Falkland Islands fury: Argentina rages at being 'unlawfully' excluded from huge operation

Falkland Islands fury: Argentina rages at being 'unlawfully' excluded from huge operation

ARGENTINA has lashed out at the UK, claiming it was "unlawfully" excluded from a huge operation to remove landmines left over from the Falklands War - explosives which it put there in the first place.

During the conflict, forces commanded by former dictator General Leopoldo Galtieri laid roughly 30,000 mines in a bid to deter UK forces sent to reclaim the British Overseas Territory after Argentina invaded in 1982. Many of them were removed in the immediate aftermath of the conflict - but after a series of accidents, operations ceased and the minefields were fenced off.

A UK-funded programme which began in 2009 has now finished its dangerous mission to de-mine the islands in the South Atlantic three years ahead of schedule.

The removal of the remaining mines laid during the 1982 conflict with Argentina means the UK has now met its obligations set by the Anti-Personnel Mine Ban Convention.

However, the success of the operation failed to impress Daniel Filmus, Secretary of the Malvinas, Antarctica and South Atlantic islands.

Mr Filmus accused the UK of "unlawfully" excluding his country from the demining process in what Argentina calls the Malvinas Islands, in a move he claimed was a "new violation" of the United Nations resolution 3149, which urges the parties to refrain from taking any unilateral action in disputed territories.

He explained: "For the Argentine Republic this process had to be done jointly.

"In fact, based on the agreements for the exchange of notes that Argentina and the United Kingdom made under the sovereignty formula, in October 2001 and in August 2006, a feasibility study was agreed for the removal of landmines in the Malvinas."

Mr Filmus insisted the study was "approved by both governments and presented at the Eighth Meeting of States Parties to the Ottawa Convention", held in Jordan in 2007.

In launching the programme in 2009, the UK had opted "not to comply with the commitments it had assumed" and to undertake de-mining tasks on its own "without the participation of Argentina", Mr Filmus added.

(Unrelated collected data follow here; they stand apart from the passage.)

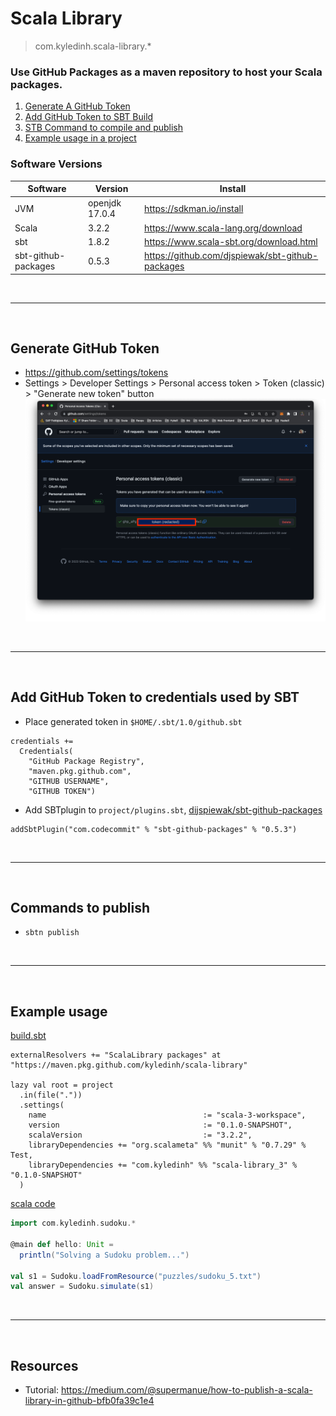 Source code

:# Scala Library
> com.kyledinh.scala-library.*

### Use GitHub Packages as a maven repository to host your Scala packages.

1. [Generate A GitHub Token](#generate-github-token)
2. [Add GitHub Token to SBT Build](#add-github-token-to-credentials-used-by-sbt)
3. [STB Command to compile and publish](#commands-to-publish)
4. [Example usage in a project](#example-usage)

### Software Versions 

| Software            | Version        | Install                                          |
|---------------------|----------------|--------------------------------------------------|
| JVM                 | openjdk 17.0.4 | https://sdkman.io/install                        |
| Scala               | 3.2.2          | https://www.scala-lang.org/download              |
| sbt                 | 1.8.2          | https://www.scala-sbt.org/download.html          |
| sbt-github-packages | 0.5.3          | https://github.com/djspiewak/sbt-github-packages |

<br><hr><br>

## Generate GitHub Token
- https://github.com/settings/tokens
- Settings > Developer Settings > Personal access token > Token (classic) > "Generate new token" button 
[![GitHub Token Screenshot][github-token]](./docs/assets/github-token.png)

<br><hr><br>


## Add GitHub Token to credentials used by SBT
- Place generated token in `$HOME/.sbt/1.0/github.sbt`
```
credentials += 
  Credentials(
    "GitHub Package Registry",
    "maven.pkg.github.com",
    "GITHUB USERNAME",
    "GITHUB TOKEN")
```
- Add SBTplugin to `project/plugins.sbt`, [dijspiewak/sbt-github-packages](https://github.com/djspiewak/sbt-github-packages)
```
addSbtPlugin("com.codecommit" % "sbt-github-packages" % "0.5.3")
```

<br><hr><br>

## Commands to publish

- `sbtn publish`

<br><hr><br>

## Example usage

[build.sbt](https://github.com/kyledinh/scala-3-workspace/blob/main/build.sbt)
```
externalResolvers += "ScalaLibrary packages" at "https://maven.pkg.github.com/kyledinh/scala-library"

lazy val root = project
  .in(file("."))
  .settings(
    name                                   := "scala-3-workspace",
    version                                := "0.1.0-SNAPSHOT",
    scalaVersion                           := "3.2.2",
    libraryDependencies += "org.scalameta" %% "munit" % "0.7.29" % Test,
    libraryDependencies += "com.kyledinh" %% "scala-library_3" % "0.1.0-SNAPSHOT"
  )
```

[scala code](https://github.com/kyledinh/scala-3-workspace/blob/main/src/main/scala/Main.scala)
```scala
import com.kyledinh.sudoku.*

@main def hello: Unit =
  println("Solving a Sudoku problem...")

val s1 = Sudoku.loadFromResource("puzzles/sudoku_5.txt")
val answer = Sudoku.simulate(s1)
```

<br><hr><br>

## Resources
- Tutorial: https://medium.com/@supermanue/how-to-publish-a-scala-library-in-github-bfb0fa39c1e4

<!-- MARKDOWN LINKS & IMAGES -->
[github-token]: docs/assets/github-token.png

He further claimed the resolution includes "illegal fishing, the exploitation of hydrocarbons, the installation of the British military base in the Islands and demining".

He said: "The same year when the United Kingdom announces the presentation of the final demining report in the Islands, Argentina offers the possibility of doing it jointly so that this report is also verified by the Argentine side, but no answer yet."

There were two "very clear" UN mandates that the British Government was ignoring, Mr Filmus claimed: resolution 2065, which indicates that the only permanent and peaceful solution to the sovereignty dispute is bilateral dialogue, and resolution 3149, which made both the military base, the exploitation of natural resources and demining "illegitimate".

He said: "Argentina hopes that the final evaluation can be made in a shared way and in this way meet the humanitarian objective of demining and that the United Kingdom hears the call of the UN and many countries of the world to resume negotiations on the sovereignty."

Speaking earlier this week, a Government spokesman said the removal of the mines laid during the 1982 conflict with Argentina meant the UK had now met its obligations set by the Anti-Personnel Mine Ban Convention.

Minister Wendy Morton, UK Minister with responsibility for the Falklands, said: "This is a huge achievement for the Islands and we must pay tribute to the brilliant team of deminers who put their lives at risk day to day removing and destroying landmines to make the Falklands safe.

"Our commitment to ridding the world of fatal land mines does not end with our territories being mine free.

A further £36 million of UK funding will allow demining projects across the world to continue, protecting innocent civilian lives."

A referendum on the subject of sovereignty held in 2013 saw 99.8 percent of the 1,518 voters who took part opt to retain links with the UK, with a total of three people voting against, with a 92 percent turnout.

The Falklands will be officially declared landmine free on Saturday during a local celebration.

There will also be an official celebration hosted by the UK at Government House on Monday (November 17) during which the deminers will be presented with certificates signed by Ms Morton.